Task prompt
Transcribe exactly the lines from the top of the records below through the line that holds "这里的真空一般分成两种，逻辑真空和情感真空。", both included, with no pictures.

╭─ Records to process

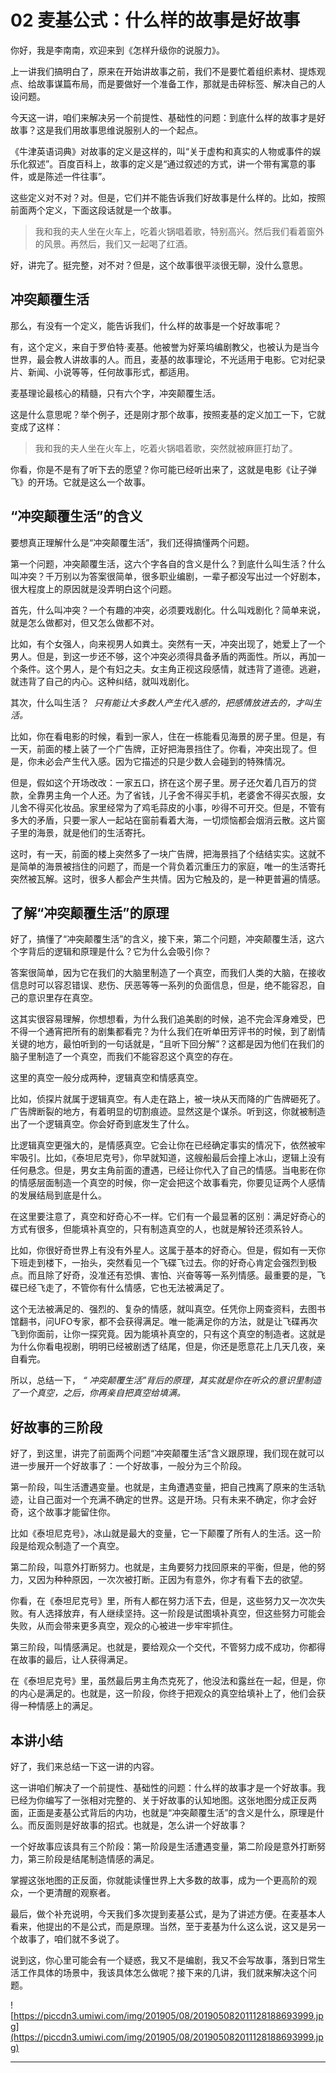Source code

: # 02 麦基公式：什么样的故事是好故事

你好，我是李南南，欢迎来到《怎样升级你的说服力》。

上一讲我们搞明白了，原来在开始讲故事之前，我们不是要忙着组织素材、提炼观点、给故事谋篇布局，而是要做好一个准备工作，那就是击碎标签、解决自己的人设问题。

今天这一讲，咱们来解决另一个前提性、基础性的问题：到底什么样的故事才是好故事？这是我们用故事思维说服别人的一个起点。

《牛津英语词典》对故事的定义是这样的，叫“关于虚构和真实的人物或事件的娱乐化叙述”。百度百科上，故事的定义是“通过叙述的方式，讲一个带有寓意的事件，或是陈述一件往事”。

这些定义对不对？对。但是，它们并不能告诉我们好故事是什么样的。比如，按照前面两个定义，下面这段话就是一个故事。

> 我和我的夫人坐在火车上，吃着火锅唱着歌，特别高兴。然后我们看着窗外的风景。再然后，我们又一起喝了红酒。

好，讲完了。挺完整，对不对？但是，这个故事很平淡很无聊，没什么意思。

## 冲突颠覆生活

那么，有没有一个定义，能告诉我们，什么样的故事是一个好故事呢？

有，这个定义，来自于罗伯特·麦基。他被誉为好莱坞编剧教父，也被认为是当今世界，最会教人讲故事的人。而且，麦基的故事理论，不光适用于电影。它对纪录片、新闻、小说等等，任何故事形式，都适用。

麦基理论最核心的精髓，只有六个字，冲突颠覆生活。

这是什么意思呢？举个例子，还是刚才那个故事，按照麦基的定义加工一下，它就变成了这样：

> 我和我的夫人坐在火车上，吃着火锅唱着歌，突然就被麻匪打劫了。

你看，你是不是有了听下去的愿望？你可能已经听出来了，这就是电影《让子弹飞》的开场。它就是这么一个故事。

## “冲突颠覆生活”的含义

要想真正理解什么是“冲突颠覆生活”，我们还得搞懂两个问题。

第一个问题，冲突颠覆生活，这六个字各自的含义是什么？到底什么叫生活？什么叫冲突？千万别以为答案很简单，很多职业编剧，一辈子都没写出过一个好剧本，很大程度上的原因就是没弄明白这个问题。

首先，什么叫冲突？一个有趣的冲突，必须要戏剧化。什么叫戏剧化？简单来说，就是怎么做都对，但又怎么做都不对。

比如，有个女强人，向来视男人如粪土。突然有一天，冲突出现了，她爱上了一个男人。但是，到这一步还不够，这个冲突必须得具备矛盾的两面性。所以，再加一个条件。这个男人，是个有妇之夫。女主角正视这段感情，就违背了道德。逃避，就违背了自己的内心。这种纠结，就叫戏剧化。

其次，什么叫生活？  *只有能让大多数人产生代入感的，把感情放进去的，才叫生活。*

比如，你在看电影的时候，看到一家人，住在一栋能看见海景的房子里。但是，有一天，前面的楼上装了一个广告牌，正好把海景挡住了。你看，冲突出现了。但是，你未必会产生代入感。因为它描述的只是少数人会碰到的特殊情况。

但是，假如这个开场改改：一家五口，挤在这个房子里。房子还欠着几百万的贷款，全靠男主角一个人还。为了省钱，儿子舍不得买手机，老婆舍不得买衣服，女儿舍不得买化妆品。家里经常为了鸡毛蒜皮的小事，吵得不可开交。但是，不管有多大的矛盾，只要一家人一起站在窗前看着大海，一切烦恼都会烟消云散。这片窗子里的海景，就是他们的生活寄托。

这时，有一天，前面的楼上突然多了一块广告牌，把海景挡了个结结实实。这就不是简单的海景被挡住的问题了，而是一个背负着沉重压力的家庭，唯一的生活寄托突然被瓦解。这时，很多人都会产生共情。因为它触及的，是一种更普遍的情感。

## 了解“冲突颠覆生活”的原理

好了，搞懂了“冲突颠覆生活”的含义，接下来，第二个问题，冲突颠覆生活，这六个字背后的逻辑和原理是什么？它为什么会吸引你？

答案很简单，因为它在我们的大脑里制造了一个真空，而我们人类的大脑，在接收信息时可以容忍错误、悲伤、厌恶等等一系列的负面信息，但是，绝不能容忍，自己的意识里存在真空。

这其实很容易理解，你想想看，为什么我们追美剧的时候，追不完会浑身难受，巴不得一个通宵把所有的剧集都看完？为什么我们在听单田芳评书的时候，到了剧情关键的地方，最怕听到的一句话就是，“且听下回分解”？这都是因为他们在我们的脑子里制造了一个真空，而我们不能容忍这个真空的存在。

这里的真空一般分成两种，逻辑真空和情感真空。

比如，侦探片就属于逻辑真空。有人走在路上，被一块从天而降的广告牌砸死了。广告牌断裂的地方，有着明显的切割痕迹。显然这是个谋杀。听到这，你就被制造出了一个逻辑真空。你会好奇到底发生了什么。

比逻辑真空更强大的，是情感真空。它会让你在已经确定事实的情况下，依然被牢牢吸引。比如，《泰坦尼克号》，你早就知道，这艘船最后会撞上冰山，逻辑上没有任何悬念。但是，男女主角前面的遭遇，已经让你代入了自己的情感。当电影在你的情感层面制造一个真空的时候，你一定会把这个故事看完，你要见证两个人感情的发展结局到底是什么。

在这里要注意了，真空和好奇心不一样。它们有一个最显著的区别：满足好奇心的方式有很多，但能填补真空的，只有制造真空的人，也就是解铃还须系铃人。

比如，你很好奇世界上有没有外星人。这属于基本的好奇心。但是，假如有一天你下班走到楼下，一抬头，突然看见一个飞碟飞过去。你的好奇心肯定会强烈到极点。而且除了好奇，没准还有恐惧、害怕、兴奋等等一系列情感。最重要的是，飞碟已经飞走了，不管你有什么情感，它也无法被满足了。

这个无法被满足的、强烈的、复杂的情感，就叫真空。任凭你上网查资料，去图书馆翻书，问UFO专家，都不会获得满足。唯一能满足你的方法，就是让飞碟再次飞到你面前，让你一探究竟。因为能填补真空的，只有这个真空的制造者。这就是为什么你看电视剧，明明已经被剧透了结尾，但是，你还是愿意花上几天几夜，亲自看完。

所以，总结一下， *“*  *冲突颠覆生活”背后的原理，其实就是你在听众的意识里制造了一个真空，之后，你再亲自把真空给填满。*

## 好故事的三阶段

好了，到这里，讲完了前面两个问题“冲突颠覆生活”含义跟原理，我们现在就可以进一步展开一个好故事了：一个好故事，一般分为三个阶段。

第一阶段，叫生活遭遇变量。也就是，主角遭遇变量，把自己拽离了原来的生活轨迹，让自己面对一个充满不确定的世界。这是开场。只有未来不确定，你才会好奇，这个故事才能留住你。

比如《泰坦尼克号》，冰山就是最大的变量，它一下颠覆了所有人的生活。这一阶段是给观众制造了一个真空。

第二阶段，叫意外打断努力。也就是，主角要努力找回原来的平衡，但是，他的努力，又因为种种原因，一次次被打断。正因为有意外，你才有看下去的欲望。

你看，在《泰坦尼克号》里，所有人都在努力活下去，但是，这些努力又一次次失败。有人选择放弃，有人继续坚持。这一阶段是试图填补真空，但这些努力可能会失败，从而会带来更多真空，观众的心被进一步牢牢抓住。

第三阶段，叫情感满足。也就是，要给观众一个交代，不管努力成不成功，你都得在故事的最后，让人获得满足。

在《泰坦尼克号》里，虽然最后男主角杰克死了，他没法和露丝在一起，但是，你的内心是满足的。也就是，这一阶段，你终于把观众的真空给填补上了，他们会获得一种情感上的满足。

## 本讲小结

好了，我们来总结一下这一讲的内容。

这一讲咱们解决了一个前提性、基础性的问题：什么样的故事才是一个好故事。我已经为你编写了一张相对完整的、关于好故事的认知地图。这张地图分成正反两面，正面是麦基公式背后的内功，也就是“冲突颠覆生活”的含义是什么，原理是什么。而反面则是好故事的招式。也就是，怎么讲一个好故事？

一个好故事应该具有三个阶段：第一阶段是生活遭遇变量，第二阶段是意外打断努力，第三阶段是结尾制造情感的满足。

掌握这张地图的正反面，你就能读懂世界上大多数的故事，成为一个更高阶的观众，一个更清醒的观察者。

最后，做个补充说明，今天我们多次提到麦基公式，是为了讲述方便。在麦基本人看来，他提出的不是公式，而是原理。当然，至于麦基为什么这么说，这又是另一个故事了，咱们就不多说了。

说到这，你心里可能会有一个疑惑，我又不是编剧，我又不会写故事，落到日常生活工作具体的场景中，我该具体怎么做呢？接下来的几讲，我们就来解决这个问题。

![https://piccdn3.umiwi.com/img/201905/08/201905082011128188693999.jpg](https://piccdn3.umiwi.com/img/201905/08/201905082011128188693999.jpg)

---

╰─

Solution for this problem
Source code

: # 02 麦基公式：什么样的故事是好故事

你好，我是李南南，欢迎来到《怎样升级你的说服力》。

上一讲我们搞明白了，原来在开始讲故事之前，我们不是要忙着组织素材、提炼观点、给故事谋篇布局，而是要做好一个准备工作，那就是击碎标签、解决自己的人设问题。

今天这一讲，咱们来解决另一个前提性、基础性的问题：到底什么样的故事才是好故事？这是我们用故事思维说服别人的一个起点。

《牛津英语词典》对故事的定义是这样的，叫“关于虚构和真实的人物或事件的娱乐化叙述”。百度百科上，故事的定义是“通过叙述的方式，讲一个带有寓意的事件，或是陈述一件往事”。

这些定义对不对？对。但是，它们并不能告诉我们好故事是什么样的。比如，按照前面两个定义，下面这段话就是一个故事。

> 我和我的夫人坐在火车上，吃着火锅唱着歌，特别高兴。然后我们看着窗外的风景。再然后，我们又一起喝了红酒。

好，讲完了。挺完整，对不对？但是，这个故事很平淡很无聊，没什么意思。

## 冲突颠覆生活

那么，有没有一个定义，能告诉我们，什么样的故事是一个好故事呢？

有，这个定义，来自于罗伯特·麦基。他被誉为好莱坞编剧教父，也被认为是当今世界，最会教人讲故事的人。而且，麦基的故事理论，不光适用于电影。它对纪录片、新闻、小说等等，任何故事形式，都适用。

麦基理论最核心的精髓，只有六个字，冲突颠覆生活。

这是什么意思呢？举个例子，还是刚才那个故事，按照麦基的定义加工一下，它就变成了这样：

> 我和我的夫人坐在火车上，吃着火锅唱着歌，突然就被麻匪打劫了。

你看，你是不是有了听下去的愿望？你可能已经听出来了，这就是电影《让子弹飞》的开场。它就是这么一个故事。

## “冲突颠覆生活”的含义

要想真正理解什么是“冲突颠覆生活”，我们还得搞懂两个问题。

第一个问题，冲突颠覆生活，这六个字各自的含义是什么？到底什么叫生活？什么叫冲突？千万别以为答案很简单，很多职业编剧，一辈子都没写出过一个好剧本，很大程度上的原因就是没弄明白这个问题。

首先，什么叫冲突？一个有趣的冲突，必须要戏剧化。什么叫戏剧化？简单来说，就是怎么做都对，但又怎么做都不对。

比如，有个女强人，向来视男人如粪土。突然有一天，冲突出现了，她爱上了一个男人。但是，到这一步还不够，这个冲突必须得具备矛盾的两面性。所以，再加一个条件。这个男人，是个有妇之夫。女主角正视这段感情，就违背了道德。逃避，就违背了自己的内心。这种纠结，就叫戏剧化。

其次，什么叫生活？  *只有能让大多数人产生代入感的，把感情放进去的，才叫生活。*

比如，你在看电影的时候，看到一家人，住在一栋能看见海景的房子里。但是，有一天，前面的楼上装了一个广告牌，正好把海景挡住了。你看，冲突出现了。但是，你未必会产生代入感。因为它描述的只是少数人会碰到的特殊情况。

但是，假如这个开场改改：一家五口，挤在这个房子里。房子还欠着几百万的贷款，全靠男主角一个人还。为了省钱，儿子舍不得买手机，老婆舍不得买衣服，女儿舍不得买化妆品。家里经常为了鸡毛蒜皮的小事，吵得不可开交。但是，不管有多大的矛盾，只要一家人一起站在窗前看着大海，一切烦恼都会烟消云散。这片窗子里的海景，就是他们的生活寄托。

这时，有一天，前面的楼上突然多了一块广告牌，把海景挡了个结结实实。这就不是简单的海景被挡住的问题了，而是一个背负着沉重压力的家庭，唯一的生活寄托突然被瓦解。这时，很多人都会产生共情。因为它触及的，是一种更普遍的情感。

## 了解“冲突颠覆生活”的原理

好了，搞懂了“冲突颠覆生活”的含义，接下来，第二个问题，冲突颠覆生活，这六个字背后的逻辑和原理是什么？它为什么会吸引你？

答案很简单，因为它在我们的大脑里制造了一个真空，而我们人类的大脑，在接收信息时可以容忍错误、悲伤、厌恶等等一系列的负面信息，但是，绝不能容忍，自己的意识里存在真空。

这其实很容易理解，你想想看，为什么我们追美剧的时候，追不完会浑身难受，巴不得一个通宵把所有的剧集都看完？为什么我们在听单田芳评书的时候，到了剧情关键的地方，最怕听到的一句话就是，“且听下回分解”？这都是因为他们在我们的脑子里制造了一个真空，而我们不能容忍这个真空的存在。

这里的真空一般分成两种，逻辑真空和情感真空。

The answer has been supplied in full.